Scenario B is the district's phased plan to bridge budget gaps and address continuing financial shortfalls.
The plan entails the closure of three elementary schools and the reconfiguration of the junior highs into middle schools.
'We are focusing our energy on the implementation of Scenario B,' said School Board Chair John Wendland. 'It's going to take a lot of time and resources. This district has to make B happen and do it well.'
The plan got under way at the end of the school year with the closure of Palisades Elementary School. Uplands and Bryant elementary schools will close next year; and the middle school will begin at the start of the 2012-13 year. Bryant is scheduled to be reconfigured as part of the new Waluga Middle School.
As part of the closing of Palisades, boundaries were redrawn with students being split between Westridge and Hallinan.
The transition of staff and principals from Palisades to other schools was a complicated process.
Jonnie Shobaki, director of elementary education, said the principals, teachers and parents all got together to talk about the transition and that everyone was considered in the moves.
'We let principals tell us what would work best,' she said. The district gave teachers extra time to work together and tried to move teachers with their students to maintain some continuity. Palisades parents could also request which school they wanted their children to attend.
Shobaki added that even the PTOs and PTAs worked together to make the transition as smooth as possible. Parents also began receiving the newsletters of the schools they were reassigned to.
'The idea of creating a new culture is very much alive,' said Shobaki. 'The principals, the teachers, the parents, they really made the difference.'
The largest undertaking in the transition process this summer was moving the 35 staff members from Palisades. In all, there were moves in seven of the elementary schools.
The Palisades library also had to be dealt with. Its 14,000 items were cataloged and then redistributed to other schools that could use the books. The computer lab went through a similar process.
In preparation for more students at Westridge, the district installed doors on the classrooms to help control noise. That project cost about $15,000, according to Stuart Ketzler, executive director of finance.
The district budgeted $70,000 for the elementary transition this summer.

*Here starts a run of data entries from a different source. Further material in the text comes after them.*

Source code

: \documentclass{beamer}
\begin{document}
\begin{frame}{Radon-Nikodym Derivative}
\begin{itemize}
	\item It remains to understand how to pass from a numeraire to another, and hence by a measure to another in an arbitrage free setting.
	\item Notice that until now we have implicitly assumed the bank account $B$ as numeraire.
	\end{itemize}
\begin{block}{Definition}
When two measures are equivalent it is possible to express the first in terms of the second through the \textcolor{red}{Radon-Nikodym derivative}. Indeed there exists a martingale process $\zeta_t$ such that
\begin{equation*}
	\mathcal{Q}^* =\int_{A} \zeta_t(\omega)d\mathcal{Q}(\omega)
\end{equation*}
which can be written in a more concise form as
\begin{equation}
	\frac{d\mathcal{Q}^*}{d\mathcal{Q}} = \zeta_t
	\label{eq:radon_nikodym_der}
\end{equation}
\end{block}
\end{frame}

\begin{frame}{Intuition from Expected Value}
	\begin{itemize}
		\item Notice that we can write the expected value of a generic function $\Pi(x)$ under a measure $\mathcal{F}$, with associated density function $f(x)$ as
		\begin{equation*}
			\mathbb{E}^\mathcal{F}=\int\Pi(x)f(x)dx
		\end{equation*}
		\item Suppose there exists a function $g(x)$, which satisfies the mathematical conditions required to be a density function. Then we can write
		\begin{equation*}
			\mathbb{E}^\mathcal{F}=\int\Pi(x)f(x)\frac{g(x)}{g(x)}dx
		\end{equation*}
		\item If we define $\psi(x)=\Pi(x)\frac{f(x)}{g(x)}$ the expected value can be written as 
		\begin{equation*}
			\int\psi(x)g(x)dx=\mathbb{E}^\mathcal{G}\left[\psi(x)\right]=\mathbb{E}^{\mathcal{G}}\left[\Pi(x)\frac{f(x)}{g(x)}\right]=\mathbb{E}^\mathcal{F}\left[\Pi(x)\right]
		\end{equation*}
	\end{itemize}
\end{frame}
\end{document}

'We are going to come in less than anticipated,' said Ketzler.
The district also incurred $35,000 of expenses in other capital projects and around $10,000 associated with moving staff.
Busing routes also had to be adjusted to accommodate the Palisades students. The district was able to accomplish this without having to add any more routes, saving the district money.
'We are exactly where we had hoped to be operationally and financially,' said Superintendent Bill Korach.
As of the school board meeting, the district had 110 classes of first through sixth grade. Projected class sizes are 23-25 students per class for first and second; 25-30 for third and fourth; and 25-30 for fifth and sixth.
'Our next move is a bigger move, moving those sixth graders out,' said Shobaki.